Come per l’Eucalyptus sclerophylla, popolarmente detto dagli aborigeni australiani, scarabocchiato: sul cui tronco improvvisamente appare una sorta di scrittura a zigzag, articolata in una serie di diversi, riconoscibili ma incomprensibili moduli. Di cui si è decifrata l’origine soltanto negli anni 30, nel segno della larva di una piccola farfalla in azione tra vecchia e nuova corteccia, che si rivela però soltanto allo fogliarsi della prima.
È il lento mutare dello sguardo sul giardino di cui è stato apprendista e poi artefice lungo l’intero corso della sua vita quello che Herbert Pinnegar – ottantenne capo giardiniere di una signorile tenuta inglese, ormai dimissionato, e protagonista del volume di Reginald Arkel, Memorie di un vecchio giardiniere – ci restituisce, ripercorrendo stagione dopo stagione, dapprima il volgere al tramonto di un’era dalla fisionomia, anche in giardino, composta ma piuttosto inerte e senza grandi idee come quella vittoriana. Poi, sullo sfondo delle cesure imposte dalle due grandi guerre del 900, l’eco di una tormentata vicenda sociale ed estetica, nonché di intuizioni che si anticipano, con sensibilità affatto moderna per il contesto in cui Vecchia gramigna, questo il soprannome di Pinnegar, ci congeda tra i ricordi, dal cottage e dalla serra dove è stato confinato nei suoi ultimi anni (Elliot, pp. 150, € 16, edizione originale 1950).
Una parabola, dove questo prototipo di giardiniere conformato alle stagioni per anni replicherà gli insegnamenti del suo primo capo, continuando a lungo ad assortire come dietro un sipario dalie, astri e petunie, rose centifolia e garofanini.
Ma, nella sua irrequieta formazione di autodidatta, la passione per i fiori selvatici alimentata nelle passeggiate con Mary Bryan, la volitiva maestra elementare conoscitrice principe di tutti i fiori selvatici della Contea, sarà presto messa in valore dalla sua futura mentore, la proprietaria del giardino e della Villa.

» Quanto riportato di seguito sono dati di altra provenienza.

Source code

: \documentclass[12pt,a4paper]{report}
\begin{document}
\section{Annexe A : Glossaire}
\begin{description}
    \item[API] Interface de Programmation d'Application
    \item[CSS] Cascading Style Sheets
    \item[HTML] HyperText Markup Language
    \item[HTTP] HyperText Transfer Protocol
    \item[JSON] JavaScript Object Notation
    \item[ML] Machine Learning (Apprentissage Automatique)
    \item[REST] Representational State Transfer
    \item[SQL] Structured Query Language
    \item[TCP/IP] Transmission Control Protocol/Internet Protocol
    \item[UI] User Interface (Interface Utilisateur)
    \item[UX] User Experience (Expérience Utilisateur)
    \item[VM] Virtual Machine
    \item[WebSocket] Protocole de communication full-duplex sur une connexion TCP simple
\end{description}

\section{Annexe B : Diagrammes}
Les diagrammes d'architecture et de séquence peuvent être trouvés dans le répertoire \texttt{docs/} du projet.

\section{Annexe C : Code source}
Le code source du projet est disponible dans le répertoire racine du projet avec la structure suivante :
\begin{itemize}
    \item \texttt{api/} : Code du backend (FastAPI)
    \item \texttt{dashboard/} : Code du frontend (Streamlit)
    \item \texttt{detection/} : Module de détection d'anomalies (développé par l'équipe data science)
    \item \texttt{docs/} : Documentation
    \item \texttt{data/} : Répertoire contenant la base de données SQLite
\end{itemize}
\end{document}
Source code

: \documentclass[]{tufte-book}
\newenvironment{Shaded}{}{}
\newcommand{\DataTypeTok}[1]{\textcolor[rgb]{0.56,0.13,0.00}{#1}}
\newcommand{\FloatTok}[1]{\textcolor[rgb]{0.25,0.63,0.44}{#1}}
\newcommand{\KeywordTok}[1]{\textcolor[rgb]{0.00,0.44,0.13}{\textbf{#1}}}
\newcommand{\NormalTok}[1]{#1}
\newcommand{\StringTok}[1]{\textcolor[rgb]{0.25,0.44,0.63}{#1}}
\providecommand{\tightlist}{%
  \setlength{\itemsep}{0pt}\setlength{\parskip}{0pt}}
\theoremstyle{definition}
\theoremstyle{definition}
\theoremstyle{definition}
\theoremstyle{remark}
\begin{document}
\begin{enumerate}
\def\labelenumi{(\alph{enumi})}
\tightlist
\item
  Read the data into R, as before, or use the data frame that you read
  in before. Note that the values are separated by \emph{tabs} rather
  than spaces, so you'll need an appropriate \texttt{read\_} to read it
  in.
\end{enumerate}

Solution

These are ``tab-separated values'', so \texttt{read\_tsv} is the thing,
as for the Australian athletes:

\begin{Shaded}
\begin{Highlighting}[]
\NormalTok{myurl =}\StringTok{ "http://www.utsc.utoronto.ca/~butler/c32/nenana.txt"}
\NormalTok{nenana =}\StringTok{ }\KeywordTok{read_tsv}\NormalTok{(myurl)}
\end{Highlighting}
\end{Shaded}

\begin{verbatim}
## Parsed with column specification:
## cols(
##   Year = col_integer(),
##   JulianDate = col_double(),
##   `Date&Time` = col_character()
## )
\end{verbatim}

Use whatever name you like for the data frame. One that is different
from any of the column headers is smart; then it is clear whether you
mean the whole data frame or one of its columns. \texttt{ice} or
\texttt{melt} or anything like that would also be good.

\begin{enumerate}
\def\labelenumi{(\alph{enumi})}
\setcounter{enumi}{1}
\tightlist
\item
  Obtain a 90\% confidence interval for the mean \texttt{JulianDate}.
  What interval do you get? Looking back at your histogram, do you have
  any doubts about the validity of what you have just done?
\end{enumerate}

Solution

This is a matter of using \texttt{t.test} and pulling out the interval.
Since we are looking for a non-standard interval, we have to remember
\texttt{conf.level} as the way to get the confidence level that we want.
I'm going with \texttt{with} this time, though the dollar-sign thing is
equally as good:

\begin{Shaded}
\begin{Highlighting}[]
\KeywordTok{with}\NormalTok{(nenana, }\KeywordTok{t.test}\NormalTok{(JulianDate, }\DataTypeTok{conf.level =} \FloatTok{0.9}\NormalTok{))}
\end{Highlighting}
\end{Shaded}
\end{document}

Donna curiosa e appassiona lettrice di libri di giardinaggio, la signora Charlotte Charteris, già prima di sceglierlo come assistente giardiniere, aveva premiato quel timido fanciullo nel locale concorso dove il suo mazzolino di fiori acquatici (invece dei qualsiasi assortimenti proposti da tutti gli altri) rivelava come quelli che così bene crescevano assieme lungo il canale sarebbero, perciò, stati belli assieme.
Nel racconto a un tempo del carattere del protagonista e dell’esperienza di pratiche e saperi maturati in giardino convergono le inclinazioni di Arkel, giornalista dotato di humor, autore di volumi dedicati al giardinaggio e, specialmente, di libretti teatrali e musical di qualche successo tra gli anni 20 e la seconda guerra mondiale.
Timoroso e assennato, il suo Pinnegar è però sempre combattuto, a tratti pervaso da colpi d’ingegno. Riuscendo a far maturare in serra le fragole in aprile o a regalare un’arrembante fioritura dell’ipomea blu di cui la signora Charteris aveva portato con sé – ma con davvero poche speranze – un cartoccio di semi dai giardini della Mortola, di ritorno dal suo gran tour botanico in Costa Azzurra.
In ogni caso, e magari sulla scia dell’estetica del giardino naturale propugnato da William Robinson e Gertrude Jeckill, a Bert continueranno a piacere i fiori selvatici. Anche perché quelli coltivati risultano tanto più delicati. Così, osservando le preferenze secondo cui gli irrequieti verbaschi dalle infiorescenze a candelabro si vanno disponendo in giardino – da intrusi e tuttavia capaci di resistere alla siccità – decide di lasciarne alcuni là, enfatizzandone la coreografia. Facendoli entrare a pieno titolo nel progetto.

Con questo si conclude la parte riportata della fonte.